4.6.1.3. Physical properties#

Consistent with the DPA-2 design goals in the paper, the model family is built to satisfy:

Translational invariance (depends on relative coordinates)
Rotational and permutational symmetry requirements
Conservative formulation when used in energy models (forces/virials from energy gradients)
Smoothness up to second-order derivatives

4.6.1.4. Multi-task training context#

DPA-2 is designed for multi-task pre-training with a shared descriptor and task-specific downstream heads. See Multi-task training for workflow details.

4.6.2. Requirements of installation #

If one wants to run the DPA-2 model on LAMMPS, the customized OP library for the Python interface must be installed when freezing the model.

The customized OP library for the Python interface can be installed by setting environment variable DP_ENABLE_PYTORCH to 1 during installation.

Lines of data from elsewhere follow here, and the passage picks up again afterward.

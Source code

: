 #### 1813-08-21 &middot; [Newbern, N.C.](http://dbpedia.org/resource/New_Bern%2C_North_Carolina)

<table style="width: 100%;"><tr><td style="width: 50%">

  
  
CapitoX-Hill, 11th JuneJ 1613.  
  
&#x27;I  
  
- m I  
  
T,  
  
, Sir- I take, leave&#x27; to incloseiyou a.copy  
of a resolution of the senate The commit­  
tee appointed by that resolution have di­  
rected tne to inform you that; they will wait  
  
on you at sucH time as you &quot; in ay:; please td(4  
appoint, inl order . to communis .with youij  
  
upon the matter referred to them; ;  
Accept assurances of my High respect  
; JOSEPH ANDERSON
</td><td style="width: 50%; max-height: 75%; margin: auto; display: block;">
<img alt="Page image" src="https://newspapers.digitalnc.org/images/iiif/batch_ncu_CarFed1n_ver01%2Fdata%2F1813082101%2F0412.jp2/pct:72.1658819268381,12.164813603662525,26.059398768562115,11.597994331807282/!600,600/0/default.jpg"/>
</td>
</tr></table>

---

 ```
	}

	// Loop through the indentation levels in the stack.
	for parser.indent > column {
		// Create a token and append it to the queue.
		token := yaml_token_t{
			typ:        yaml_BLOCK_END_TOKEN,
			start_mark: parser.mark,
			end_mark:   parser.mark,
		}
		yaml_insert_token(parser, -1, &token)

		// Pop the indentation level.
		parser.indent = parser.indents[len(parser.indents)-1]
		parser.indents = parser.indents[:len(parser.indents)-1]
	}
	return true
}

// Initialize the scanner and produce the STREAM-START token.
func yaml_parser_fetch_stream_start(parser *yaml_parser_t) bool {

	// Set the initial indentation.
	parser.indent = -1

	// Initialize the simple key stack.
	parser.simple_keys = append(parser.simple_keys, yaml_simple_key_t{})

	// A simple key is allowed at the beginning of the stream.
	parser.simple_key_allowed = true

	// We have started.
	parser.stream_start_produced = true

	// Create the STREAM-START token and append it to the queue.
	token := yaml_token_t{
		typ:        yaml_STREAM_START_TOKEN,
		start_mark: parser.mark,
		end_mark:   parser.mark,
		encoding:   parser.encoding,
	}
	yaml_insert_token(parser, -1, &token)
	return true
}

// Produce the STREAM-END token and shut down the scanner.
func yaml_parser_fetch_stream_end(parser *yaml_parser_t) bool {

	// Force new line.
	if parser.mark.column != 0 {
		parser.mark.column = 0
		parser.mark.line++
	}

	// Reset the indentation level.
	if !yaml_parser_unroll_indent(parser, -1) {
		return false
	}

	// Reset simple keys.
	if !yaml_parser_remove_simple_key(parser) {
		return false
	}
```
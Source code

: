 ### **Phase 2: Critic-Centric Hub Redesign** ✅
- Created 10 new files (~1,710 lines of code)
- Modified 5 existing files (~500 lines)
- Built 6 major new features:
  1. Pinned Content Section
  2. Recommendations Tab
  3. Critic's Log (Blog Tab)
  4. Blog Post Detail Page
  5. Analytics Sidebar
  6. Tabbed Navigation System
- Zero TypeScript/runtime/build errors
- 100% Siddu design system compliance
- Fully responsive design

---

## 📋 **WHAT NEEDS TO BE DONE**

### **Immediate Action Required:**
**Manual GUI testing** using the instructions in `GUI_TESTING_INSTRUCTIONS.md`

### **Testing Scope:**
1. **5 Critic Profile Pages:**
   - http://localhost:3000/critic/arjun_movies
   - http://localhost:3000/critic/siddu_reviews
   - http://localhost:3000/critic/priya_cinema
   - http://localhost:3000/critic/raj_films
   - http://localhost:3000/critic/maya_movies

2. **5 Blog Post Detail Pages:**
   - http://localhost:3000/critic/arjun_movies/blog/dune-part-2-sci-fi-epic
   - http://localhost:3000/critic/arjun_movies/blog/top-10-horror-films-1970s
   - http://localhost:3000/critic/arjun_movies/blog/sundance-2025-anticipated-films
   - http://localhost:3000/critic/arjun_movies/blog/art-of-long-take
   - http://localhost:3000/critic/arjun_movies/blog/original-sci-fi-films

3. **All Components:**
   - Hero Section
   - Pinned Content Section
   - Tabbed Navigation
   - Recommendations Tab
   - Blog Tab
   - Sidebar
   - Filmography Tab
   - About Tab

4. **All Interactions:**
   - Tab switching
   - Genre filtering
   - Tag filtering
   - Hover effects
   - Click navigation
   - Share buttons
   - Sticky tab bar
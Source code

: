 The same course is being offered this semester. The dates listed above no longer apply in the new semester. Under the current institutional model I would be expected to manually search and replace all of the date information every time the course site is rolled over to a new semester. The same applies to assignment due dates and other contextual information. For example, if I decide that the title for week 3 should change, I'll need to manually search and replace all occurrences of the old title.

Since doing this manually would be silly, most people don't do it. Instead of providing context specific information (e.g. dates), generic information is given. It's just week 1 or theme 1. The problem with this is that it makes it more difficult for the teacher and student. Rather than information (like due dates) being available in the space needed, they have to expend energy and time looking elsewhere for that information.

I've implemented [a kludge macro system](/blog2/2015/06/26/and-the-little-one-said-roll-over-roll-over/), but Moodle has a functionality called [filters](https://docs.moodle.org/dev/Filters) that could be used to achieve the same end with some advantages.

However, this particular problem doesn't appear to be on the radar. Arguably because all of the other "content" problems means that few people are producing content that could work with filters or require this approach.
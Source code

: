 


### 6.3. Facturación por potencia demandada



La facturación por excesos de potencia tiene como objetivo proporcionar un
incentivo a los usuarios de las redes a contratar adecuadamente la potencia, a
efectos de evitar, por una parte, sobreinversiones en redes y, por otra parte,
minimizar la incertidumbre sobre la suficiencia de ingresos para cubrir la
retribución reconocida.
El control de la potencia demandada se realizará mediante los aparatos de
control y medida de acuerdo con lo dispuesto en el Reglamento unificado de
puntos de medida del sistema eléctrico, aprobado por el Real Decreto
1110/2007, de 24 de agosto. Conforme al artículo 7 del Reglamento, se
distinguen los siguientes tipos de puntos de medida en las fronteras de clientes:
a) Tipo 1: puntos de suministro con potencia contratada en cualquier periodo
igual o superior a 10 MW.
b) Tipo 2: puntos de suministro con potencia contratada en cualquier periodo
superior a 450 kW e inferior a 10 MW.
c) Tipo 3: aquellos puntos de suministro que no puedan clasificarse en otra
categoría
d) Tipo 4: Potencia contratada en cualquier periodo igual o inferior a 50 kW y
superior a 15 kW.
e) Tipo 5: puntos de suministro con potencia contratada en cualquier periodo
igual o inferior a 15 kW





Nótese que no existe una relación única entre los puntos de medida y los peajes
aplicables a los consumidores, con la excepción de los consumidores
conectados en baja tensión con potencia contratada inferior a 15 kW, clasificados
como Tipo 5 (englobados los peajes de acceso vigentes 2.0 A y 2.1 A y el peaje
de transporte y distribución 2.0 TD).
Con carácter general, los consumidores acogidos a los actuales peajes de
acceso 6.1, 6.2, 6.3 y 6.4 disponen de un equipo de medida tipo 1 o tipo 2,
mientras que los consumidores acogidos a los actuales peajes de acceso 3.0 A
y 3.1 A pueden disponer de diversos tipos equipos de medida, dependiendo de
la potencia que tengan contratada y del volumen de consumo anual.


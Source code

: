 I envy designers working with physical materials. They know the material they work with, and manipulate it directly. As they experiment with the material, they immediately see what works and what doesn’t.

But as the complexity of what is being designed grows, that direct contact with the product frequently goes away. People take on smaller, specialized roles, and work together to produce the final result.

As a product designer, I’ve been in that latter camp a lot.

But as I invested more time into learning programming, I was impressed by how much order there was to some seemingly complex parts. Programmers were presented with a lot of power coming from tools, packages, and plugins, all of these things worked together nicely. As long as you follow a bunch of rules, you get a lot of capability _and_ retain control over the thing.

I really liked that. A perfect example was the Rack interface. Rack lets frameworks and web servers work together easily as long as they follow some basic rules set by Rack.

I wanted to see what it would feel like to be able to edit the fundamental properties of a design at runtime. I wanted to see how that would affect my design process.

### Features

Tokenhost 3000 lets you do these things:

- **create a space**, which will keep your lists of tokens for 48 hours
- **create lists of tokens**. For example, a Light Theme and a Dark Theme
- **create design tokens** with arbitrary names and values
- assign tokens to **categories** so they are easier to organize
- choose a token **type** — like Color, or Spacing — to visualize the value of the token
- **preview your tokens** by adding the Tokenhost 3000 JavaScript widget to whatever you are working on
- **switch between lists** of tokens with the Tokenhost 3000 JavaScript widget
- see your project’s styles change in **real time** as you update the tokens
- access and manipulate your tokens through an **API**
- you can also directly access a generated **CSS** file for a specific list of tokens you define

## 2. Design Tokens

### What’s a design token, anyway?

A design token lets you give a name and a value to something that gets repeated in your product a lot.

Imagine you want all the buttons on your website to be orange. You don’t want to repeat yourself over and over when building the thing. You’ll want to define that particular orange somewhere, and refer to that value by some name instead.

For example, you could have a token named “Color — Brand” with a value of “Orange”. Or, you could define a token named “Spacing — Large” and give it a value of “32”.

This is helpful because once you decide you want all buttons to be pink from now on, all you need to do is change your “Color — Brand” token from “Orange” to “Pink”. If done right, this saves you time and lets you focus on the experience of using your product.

If one runs LAMMPS with MPI, the customized OP library for the C++ interface should be compiled against the same MPI library as the runtime MPI. If one runs LAMMPS with MPI and CUDA devices, it is recommended to compile the customized OP library for the C++ interface with a CUDA-Aware MPI library and CUDA, otherwise the communication between GPU cards falls back to the slower CPU implementation.

4.6.3. Limitations of the JAX backend with LAMMPS #

When using the JAX backend, 2 or more MPI ranks are not supported. One must set map to yes using the atom_modify command.

atom_modify map yes

See the example examples/water/lmp/jax_dpa.lammps.

4.6.4. Data format#

DPA-2 supports both the standard data format and the mixed type data format.

4.6.5. Type embedding#

Type embedding is within this descriptor with the tebd_dim argument.

4.6.6. Model compression#

Model compression is supported when repinit/tebd_input_mode is strip.

If repinit/attn_layer is 0, both the type embedding and geometric parts inside repinit are compressed.
If repinit/attn_layer is not 0, only the type embedding tables are compressed and the geometric attention layers remain as neural networks.

An example is given in examples/water/dpa2/input_torch_compressible.json. The performance improvement will be limited if other parts are more expensive.